DATA SHOWN »
^^^^
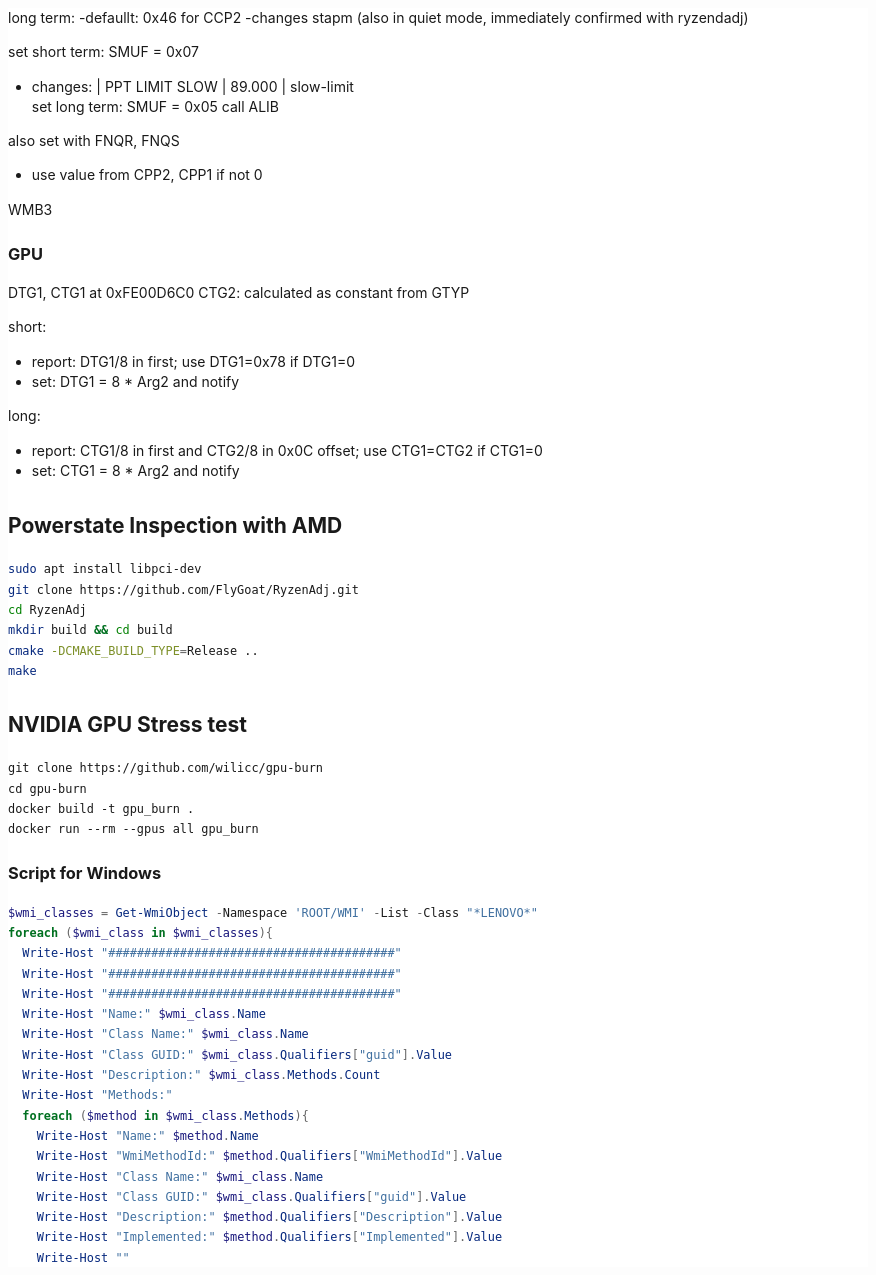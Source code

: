 long term:
-defaullt: 0x46 for CCP2
-changes stapm (also in quiet mode, immediately confirmed with ryzendadj)


set short term: SMUF = 0x07
- changes: | PPT LIMIT SLOW      |    89.000 | slow-limit   
set long term: SMUF = 0x05
call ALIB

also set with FNQR, FNQS
- use value from CPP2, CPP1 if not 0

WMB3

### GPU
DTG1, CTG1 at 0xFE00D6C0
CTG2: calculated as constant from GTYP

short:
- report: DTG1/8 in first; use DTG1=0x78 if DTG1=0
- set: DTG1 = 8 * Arg2 and notify

long:
- report: CTG1/8 in first and CTG2/8 in 0x0C offset; use CTG1=CTG2 if CTG1=0
- set: CTG1 = 8 * Arg2 and notify

## Powerstate Inspection with AMD
```bash
sudo apt install libpci-dev
git clone https://github.com/FlyGoat/RyzenAdj.git
cd RyzenAdj
mkdir build && cd build
cmake -DCMAKE_BUILD_TYPE=Release ..
make
```

## NVIDIA GPU Stress test
```
git clone https://github.com/wilicc/gpu-burn
cd gpu-burn
docker build -t gpu_burn .
docker run --rm --gpus all gpu_burn
```

### Script for Windows
```powershell
$wmi_classes = Get-WmiObject -Namespace 'ROOT/WMI' -List -Class "*LENOVO*"
foreach ($wmi_class in $wmi_classes){
  Write-Host "########################################"
  Write-Host "########################################"
  Write-Host "########################################"
  Write-Host "Name:" $wmi_class.Name
  Write-Host "Class Name:" $wmi_class.Name 
  Write-Host "Class GUID:" $wmi_class.Qualifiers["guid"].Value
  Write-Host "Description:" $wmi_class.Methods.Count
  Write-Host "Methods:"
  foreach ($method in $wmi_class.Methods){
    Write-Host "Name:" $method.Name
    Write-Host "WmiMethodId:" $method.Qualifiers["WmiMethodId"].Value
    Write-Host "Class Name:" $wmi_class.Name 
    Write-Host "Class GUID:" $wmi_class.Qualifiers["guid"].Value
    Write-Host "Description:" $method.Qualifiers["Description"].Value
    Write-Host "Implemented:" $method.Qualifiers["Implemented"].Value
    Write-Host ""
```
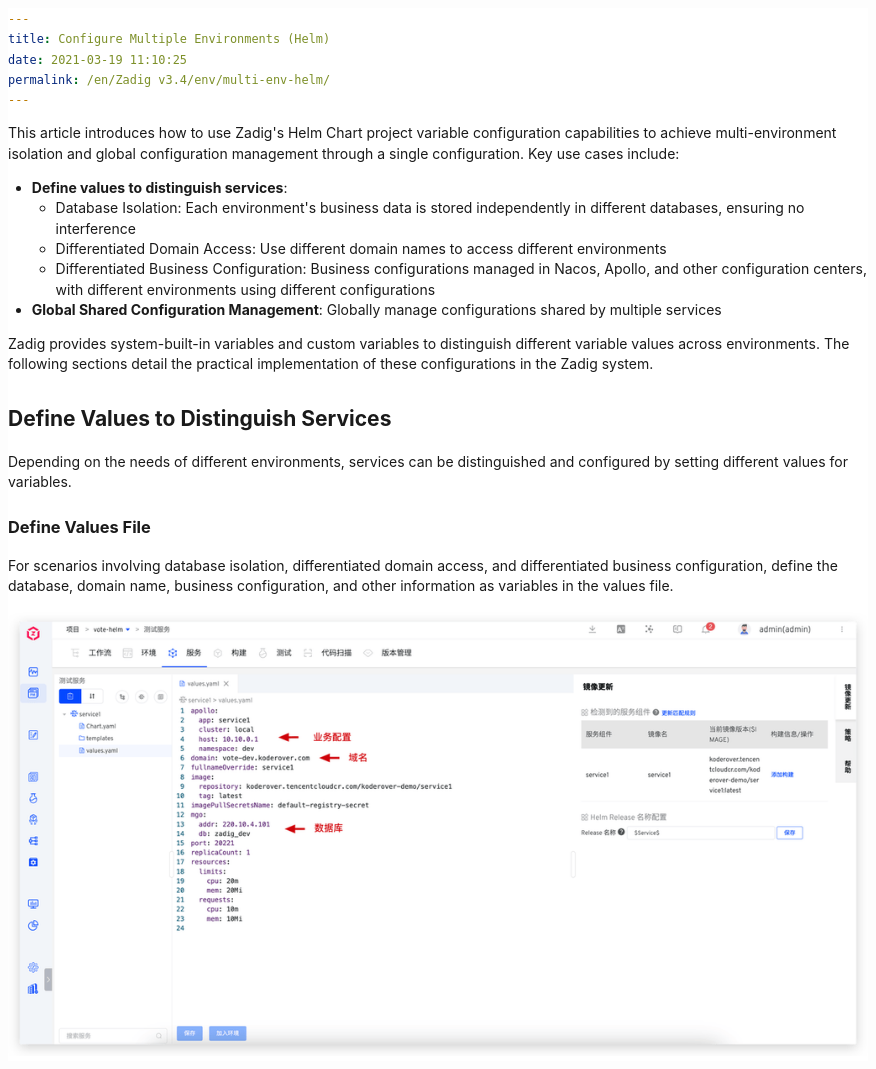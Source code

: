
 ```yaml
---
title: Configure Multiple Environments (Helm)
date: 2021-03-19 11:10:25
permalink: /en/Zadig v3.4/env/multi-env-helm/
---
```


This article introduces how to use Zadig's Helm Chart project variable configuration capabilities to achieve multi-environment isolation and global configuration management through a single configuration. Key use cases include:

- **Define values to distinguish services**:
  - Database Isolation: Each environment's business data is stored independently in different databases, ensuring no interference
  - Differentiated Domain Access: Use different domain names to access different environments
  - Differentiated Business Configuration: Business configurations managed in Nacos, Apollo, and other configuration centers, with different environments using different configurations
- **Global Shared Configuration Management**: Globally manage configurations shared by multiple services

Zadig provides system-built-in variables and custom variables to distinguish different variable values across environments. The following sections detail the practical implementation of these configurations in the Zadig system.

## Define Values to Distinguish Services

Depending on the needs of different environments, services can be distinguished and configured by setting different values for variables.

### Define Values File

For scenarios involving database isolation, differentiated domain access, and differentiated business configuration, define the database, domain name, business configuration, and other information as variables in the values file.

![Define Values File](../../../../_images/multi_env_helm_0.png)
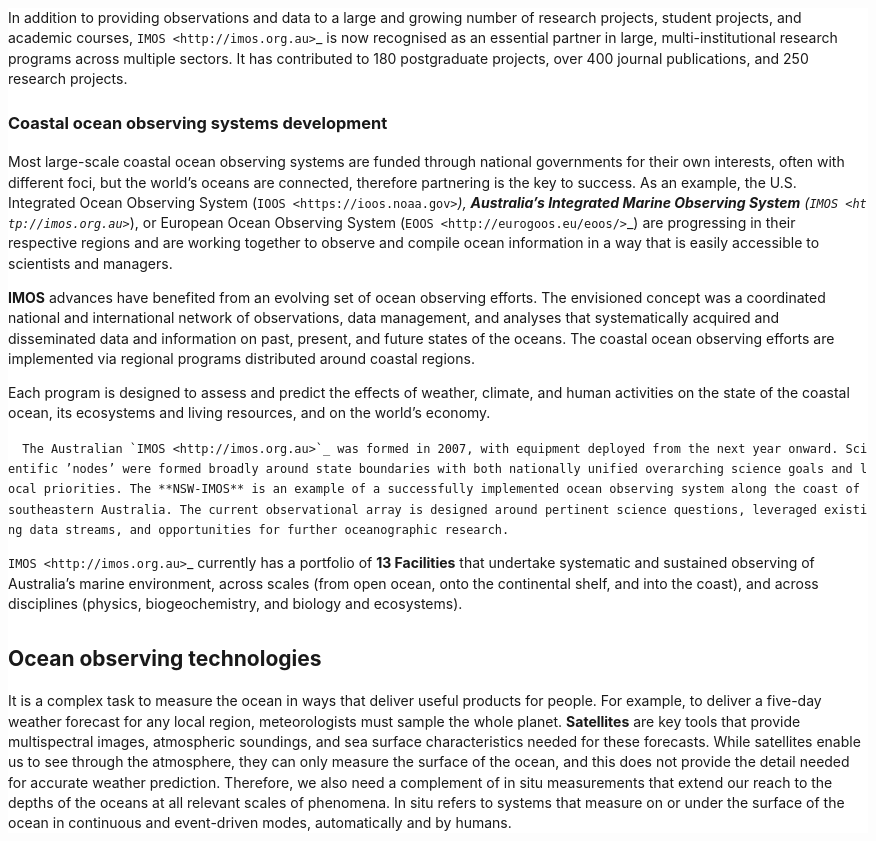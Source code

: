 
In addition to providing observations and data to a large and growing number of research projects, student projects, and academic courses, `IMOS <http://imos.org.au>`_ is now recognised as an essential partner in large, multi-institutional research programs across multiple sectors. It has contributed to 180 postgraduate projects, over 400 journal publications, and 250 research projects.

### Coastal ocean observing systems development

Most large-scale coastal ocean observing systems are funded through national governments for their own interests, often with different foci, but the world’s oceans are connected, therefore partnering is the key to success. As an example, the U.S. Integrated Ocean Observing System (`IOOS <https://ioos.noaa.gov>`_), **Australia’s Integrated Marine Observing System** (`IMOS <http://imos.org.au>`_), or European Ocean Observing System (`EOOS <http://eurogoos.eu/eoos/>`_) are progressing in their respective regions and are working together to observe and compile ocean information in a way that is easily accessible to scientists and managers.

**IMOS** advances have benefited from an evolving set of ocean observing efforts. The envisioned concept was a coordinated national and international network of observations, data management, and analyses that systematically acquired and disseminated data and information on past, present, and future states of the oceans. The coastal ocean observing efforts are implemented via regional programs distributed around coastal regions.

Each program is designed to assess and predict the effects of weather, climate, and human activities on the state of the coastal ocean, its ecosystems and living resources, and on the world’s economy.

```{note}
  The Australian `IMOS <http://imos.org.au>`_ was formed in 2007, with equipment deployed from the next year onward. Scientific ’nodes’ were formed broadly around state boundaries with both nationally unified overarching science goals and local priorities. The **NSW-IMOS** is an example of a successfully implemented ocean observing system along the coast of southeastern Australia. The current observational array is designed around pertinent science questions, leveraged existing data streams, and opportunities for further oceanographic research.
```

`IMOS <http://imos.org.au>`_ currently has a portfolio of **13 Facilities** that undertake systematic and sustained observing of Australia’s marine environment, across scales (from open ocean, onto the continental shelf, and into the coast), and across disciplines (physics, biogeochemistry, and biology and ecosystems).


<div style="text-align: center; margin-bottom: 2em;">
    <iframe width="100%" height="350" src="https://www.youtube.com/embed/q4uNJ9uHArg?rel=0" frameborder="0" allow="accelerometer; autoplay; encrypted-media; gyroscope; picture-in-picture" allowfullscreen></iframe>
</div>


## Ocean observing technologies

It is a complex task to measure the ocean in ways that deliver useful products for people. For example, to deliver a five-day weather forecast for any local region, meteorologists must sample the whole planet. **Satellites** are key tools that provide multispectral images, atmospheric soundings, and sea surface characteristics needed for these forecasts. While satellites enable us to see through the atmosphere, they can only measure the surface of the ocean, and this does not provide the detail needed for accurate weather prediction. Therefore, we also need a complement of in situ measurements that extend our reach to the depths of the oceans at all relevant scales of phenomena. In situ refers to systems that measure on or under the surface of the ocean in continuous and event-driven modes, automatically and by humans.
^^^^
WHAT IS BEING ASKED » Anywhere the listing shows the word "GUID", copy the full line.

SOLUTION FOR THIS EXERCISE »
  Write-Host "Class GUID:" $wmi_class.Qualifiers["guid"].Value
    Write-Host "Class GUID:" $wmi_class.Qualifiers["guid"].Value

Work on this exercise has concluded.